▶ **Given information**
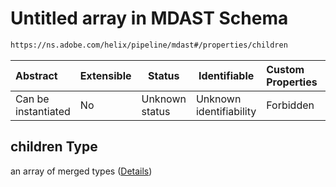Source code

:# Untitled array in MDAST Schema

```txt
https://ns.adobe.com/helix/pipeline/mdast#/properties/children
```




| Abstract            | Extensible | Status         | Identifiable            | Custom Properties | Additional Properties | Access Restrictions | Defined In                                                      |
| :------------------ | ---------- | -------------- | ----------------------- | :---------------- | --------------------- | ------------------- | --------------------------------------------------------------- |
| Can be instantiated | No         | Unknown status | Unknown identifiability | Forbidden         | Allowed               | none                | [mdast.schema.json\*](mdast.schema.json "open original schema") |

## children Type

an array of merged types ([Details](mdast-properties-children-items.md))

▶ **Exercise prompt**
Copy all lines in the listing above where the string "array" appears.

▶ **Answer box**
:# Untitled array in MDAST Schema
an array of merged types ([Details](mdast-properties-children-items.md))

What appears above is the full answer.